That’s how we get started. Generally you want to search for the specific down to the generic because it’s priority encoding based. Ending the cards was actually a bit of the tricky part, as well as changing comments to not pop on a newline, but on a forward looking newline. Since the cards have no terminator character, newline is CRUCIAL and it cannot be consumed.

So, ending rules.

  1. Any card with another card after it is assumed to be a codewords card. Thus this does impose some rules on you for making sure to separate lines with ! lines.
  2. The context searches forward non-consuming for ! and then pops.

The Atom cards

  1. Atom cards are done a little differently because they’re specific and they don’t always have comments between. So if column 1 is non-whitespace, it’s assumed to be an element and we look for an element card.
  2. In the Atom context, if column 1 is whitespace, it’s assumed to be a codewords card and styled accordingly.

Miscellaneous:

  1. I changed your number format back to mine, because it seemed to work better.
  2. I got zeroes working.
  3. I don’t know how robust this is for any other PCR file.
  4. I have no idea what to do with P cards and I cards.
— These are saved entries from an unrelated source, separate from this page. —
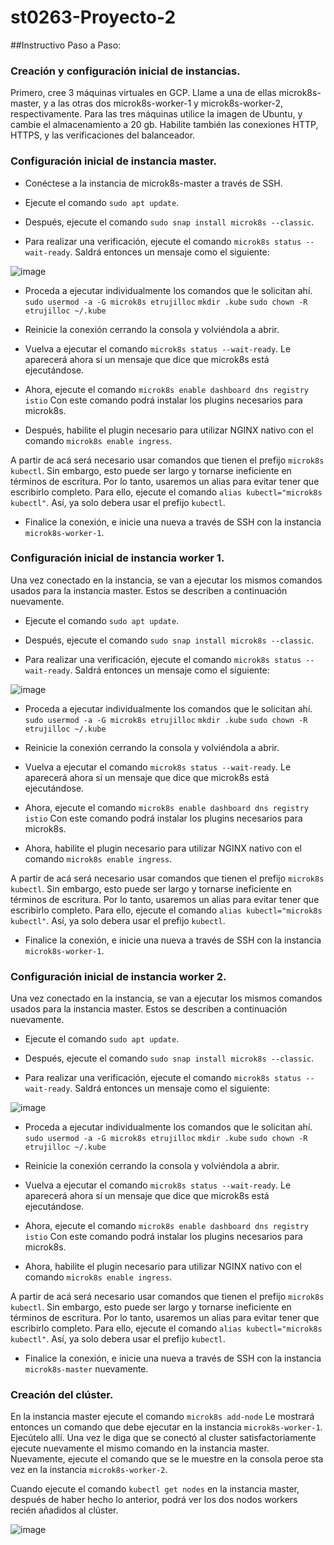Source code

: # st0263-Proyecto-2

##Instructivo Paso a Paso:

### Creación y configuración inicial de instancias.
Primero, cree 3 máquinas virtuales en GCP. Llame a una de ellas microk8s-master, y a las otras dos microk8s-worker-1 y microk8s-worker-2, respectivamente. Para las tres máquinas utilice la imagen de Ubuntu, y cambie el almacenamiento a 20 gb. Habilite también las conexiones HTTP, HTTPS, y las verificaciones del balanceador.

### Configuración inicial de instancia master.
- Conéctese a la instancia de microk8s-master a través de SSH.
  
- Ejecute el comando ```sudo apt update```.
  
- Después, ejecute el comando ```sudo snap install microk8s --classic```.
  
- Para realizar una verificación, ejecute el comando ```microk8s status --wait-ready```.
Saldrá entonces un mensaje como el siguiente:

![image](https://github.com/EsteTruji/st0263-Proyecto-2/assets/82886890/443f0b3f-ac09-4343-a47e-11652977718a)

- Proceda a ejecutar individualmente los comandos que le solicitan ahí.
```sudo usermod -a -G microk8s etrujilloc```
```mkdir .kube```
```sudo chown -R etrujilloc ~/.kube```

- Reinicie la conexión cerrando la consola y volviéndola a abrir.
  
- Vuelva a ejecutar el comando ```microk8s status --wait-ready```.
Le aparecerá ahora sí un mensaje que dice que microk8s está ejecutándose.

- Ahora, ejecute el comando ```microk8s enable dashboard dns registry istio```
Con este comando podrá instalar los plugins necesarios para microk8s.

- Después, habilite el plugin necesario para utilizar NGINX nativo con el comando ```microk8s enable ingress```.

A partir de acá será necesario usar comandos que tienen el prefijo ```microk8s kubectl```. Sin embargo, esto puede ser largo y tornarse ineficiente en términos de escritura. Por lo tanto, usaremos un alias para evitar tener que escribirlo completo. Para ello, ejecute el comando ```alias kubectl="microk8s kubectl"```. Así, ya solo debera usar el prefijo ```kubectl```.

- Finalice la conexión, e inicie una nueva a través de SSH con la instancia ```microk8s-worker-1```.

### Configuración inicial de instancia worker 1.
Una vez conectado en la instancia, se van a ejecutar los mismos comandos usados para la instancia master. Estos se describen a continuación nuevamente.

- Ejecute el comando ```sudo apt update```.
  
- Después, ejecute el comando ```sudo snap install microk8s --classic```.
  
- Para realizar una verificación, ejecute el comando ```microk8s status --wait-ready```.
Saldrá entonces un mensaje como el siguiente:

![image](https://github.com/EsteTruji/st0263-Proyecto-2/assets/82886890/443f0b3f-ac09-4343-a47e-11652977718a)

- Proceda a ejecutar individualmente los comandos que le solicitan ahí.
```sudo usermod -a -G microk8s etrujilloc```
```mkdir .kube```
```sudo chown -R etrujilloc ~/.kube```

- Reinicie la conexión cerrando la consola y volviéndola a abrir.
  
- Vuelva a ejecutar el comando ```microk8s status --wait-ready```.
Le aparecerá ahora sí un mensaje que dice que microk8s está ejecutándose.

- Ahora, ejecute el comando ```microk8s enable dashboard dns registry istio```
Con este comando podrá instalar los plugins necesarios para microk8s.

- Ahora, habilite el plugin necesario para utilizar NGINX nativo con el comando ```microk8s enable ingress```.

A partir de acá será necesario usar comandos que tienen el prefijo ```microk8s kubectl```. Sin embargo, esto puede ser largo y tornarse ineficiente en términos de escritura. Por lo tanto, usaremos un alias para evitar tener que escribirlo completo. Para ello, ejecute el comando ```alias kubectl="microk8s kubectl"```. Así, ya solo debera usar el prefijo ```kubectl```.

- Finalice la conexión, e inicie una nueva a través de SSH con la instancia ```microk8s-worker-1```.


### Configuración inicial de instancia worker 2.
Una vez conectado en la instancia, se van a ejecutar los mismos comandos usados para la instancia master. Estos se describen a continuación nuevamente.

- Ejecute el comando ```sudo apt update```.
  
- Después, ejecute el comando ```sudo snap install microk8s --classic```.
  
- Para realizar una verificación, ejecute el comando ```microk8s status --wait-ready```.
Saldrá entonces un mensaje como el siguiente:

![image](https://github.com/EsteTruji/st0263-Proyecto-2/assets/82886890/443f0b3f-ac09-4343-a47e-11652977718a)

- Proceda a ejecutar individualmente los comandos que le solicitan ahí.
```sudo usermod -a -G microk8s etrujilloc```
```mkdir .kube```
```sudo chown -R etrujilloc ~/.kube```

- Reinicie la conexión cerrando la consola y volviéndola a abrir.
  
- Vuelva a ejecutar el comando ```microk8s status --wait-ready```.
Le aparecerá ahora sí un mensaje que dice que microk8s está ejecutándose.

- Ahora, ejecute el comando ```microk8s enable dashboard dns registry istio```
Con este comando podrá instalar los plugins necesarios para microk8s.

- Ahora, habilite el plugin necesario para utilizar NGINX nativo con el comando ```microk8s enable ingress```.

A partir de acá será necesario usar comandos que tienen el prefijo ```microk8s kubectl```. Sin embargo, esto puede ser largo y tornarse ineficiente en términos de escritura. Por lo tanto, usaremos un alias para evitar tener que escribirlo completo. Para ello, ejecute el comando ```alias kubectl="microk8s kubectl"```. Así, ya solo debera usar el prefijo ```kubectl```.

- Finalice la conexión, e inicie una nueva a través de SSH con la instancia ```microk8s-master``` nuevamente.

### Creación del clúster.

En la instancia master ejecute el comando ```microk8s add-node```
Le mostrará entonces un comando que debe ejecutar en la instancia ```microk8s-worker-1```. Ejecútelo allí.
Una vez le diga que se conectó al cluster satisfactoriamente ejecute nuevamente el mismo comando en la instancia master. Nuevamente, ejecute el comando que se le muestre en la consola peroe sta vez en la instancia ```microk8s-worker-2```. 

Cuando ejecute el comando ```kubectl get nodes``` en la instancia master, después de haber hecho lo anterior, podrá ver los dos nodos workers recién añadidos al clúster.

![image](https://github.com/EsteTruji/st0263-Proyecto-2/assets/82886890/ca8be860-01a9-47fa-bdee-2a7c23c38577)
You’ll see those are white and we don’t know what to do with them.
  5. On line 17 I changed the ! to a # because it looks more like an inline comment.
  6. The <-- Space group symbol actually looks like an inline comment but instead of being marked as such, it’s using the (speculation) idea that once the FORTRAN program figures out what’s in column 1, it parses the line for the content it wants and ignores the rest.

Try this on for size:

%YAML 1.2
---
# See http://www.sublimetext.com/docs/3/syntax.html
file_extensions:
  - pcr
scope: source.pcr

variables:
  number: '-?[0-9eE\+\-\.]+'
  zeroes: '-?[0eE\+\-\.]+'
  element: '[A-Z][a-zA-Z]?[+-]?[0-9]*'

contexts:
  main:
    - include: commands
    #- include: special-cards
    - include: comments

  commands:
    - match: '^(COMM)\s(.*)$'
      captures:
        1: keyword.other.pcr
        2: entity.name.control-file.pcr
    - match: '^(Name)(:)\s*(\w+)'
      captures:
        1: keyword.other.pcr
        2: punctuation.separator.pcr
        3: entity.name.phase-name.pcr
    - match: '^(!)(Atom)(.*)\n'
      scope: comment.line.pcr
      captures:
        1: punctuation.definition.comment.pcr
        2: keyword.other.pcr
      push: atomic-cards
    - match: '^\s'
      push: generic-value-card

  atomic-cards:
    - meta_content_scope: meta.block.atomic-cards.pcr
    - match: (?=!)
      pop: true
    - match: '^({{element}})'
      captures:
        1: entity.name.element.pcr
      push: atomic-element-card
    - match: '^\s'
      push: atomic-codewords-card

  atomic-element-card:
    - meta_scope: meta.group.element-card.pcr
    - match: \n
      pop: true
    - match: '{{number}}'
      scope: constant.numeric.real.pcr
    - match: '{{element}}'
      scope: entity.name.element.pcr
    - include: inline-comment

  atomic-codewords-card:
    - meta_scope: meta.group.codewords-card.pcr
    - match: \n
      pop: true
    - match: '{{zeroes}}'
      scope: comment.null-command.pcr
    - match: '{{number}}'
      scope: keyword.other.pcr
    - include: inline-comment

  generic-value-card:
    - meta_scope: meta.group.values-card.pcr
    - match: \n
      set: generic-codewords-card
    - match: '{{number}}'
      scope: constant.numeric.real.pcr
    - include: inline-comment

  generic-codewords-card:
    - meta_scope: meta.group.codewords-card.pcr
    - match: (?=!)
      pop: true
    - match: '{{zeroes}}'
      scope: comment.null-command.pcr
    - match: '{{number}}'
      scope: keyword.other.pcr
    - include: inline-comment

  comments:
    - include: full-line-comment
    - include: inline-comment

  inline-comment:
    - match: '#'
      scope: punctuation.definition.comment.pcr
      push:
        - meta_scope: comment.inline.pcr
        - match: (?=\n)
          pop: true

  full-line-comment:
    - match: '!'
      scope: punctuation.definition.comment.pcr
      push:
        - meta_scope: comment.line.pcr
        - match: (?=\n)
          pop: true

Photo op:

2 Likes

#26

It is my whole file. However, I didn’t write the syntax for every component of the pcr file, yet. I stopped to try and fix the two issues I mentioned.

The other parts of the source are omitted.